SPADE: Sparsity Adaptive Depth Estimator for Zero-Shot, Real-Time, Monocular Depth Estimation in Underwater Environments

TL;DR

SPADE is a novel depth estimation method for underwater vehicles that combines sparse depth priors with a transformer-based refinement, achieving real-time, accurate, and generalizable dense depth maps for autonomous underwater inspection.

Contribution

It introduces a two-stage depth estimation pipeline with a sparsity adaptive approach and cascade transformer blocks, improving accuracy and efficiency over existing methods.

Findings

Achieves over 15 FPS on embedded hardware.

Outperforms state-of-the-art baselines in accuracy and generalization.
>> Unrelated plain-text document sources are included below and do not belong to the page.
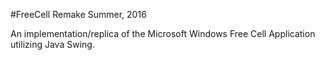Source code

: #FreeCell Remake
Summer, 2016

An implementation/replica of the Microsoft Windows Free Cell Application utilizing Java Swing.
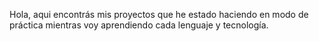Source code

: Hola, aqui encontrás mis proyectos que he estado haciendo en modo de práctica mientras voy aprendiendo cada lenguaje y tecnología.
Provides dense, metric scale depth maps for underwater environments.

Abstract

Underwater infrastructure requires frequent inspection and maintenance due to harsh marine conditions. Current reliance on human divers or remotely operated vehicles is limited by perceptual and operational challenges, especially around complex structures or in turbid water. Enhancing the spatial awareness of underwater vehicles is key to reducing piloting risks and enabling greater autonomy. To address these challenges, we present SPADE: SParsity Adaptive Depth Estimator, a monocular depth estimation pipeline that combines pre-trained relative depth estimator with sparse depth priors to produce dense, metric scale depth maps. Our two-stage approach first scales the relative depth map with the sparse depth points, then refines the final metric prediction with our proposed Cascade Conv-Deformable Transformer blocks. Our approach achieves improved accuracy and generalisation over state-of-the-art baselines and runs efficiently at over 15 FPS on embedded hardware, promising to support practical underwater inspection and intervention. This work has been submitted to IEEE Journal of Oceanic Engineering Special Issue of AUV 2026.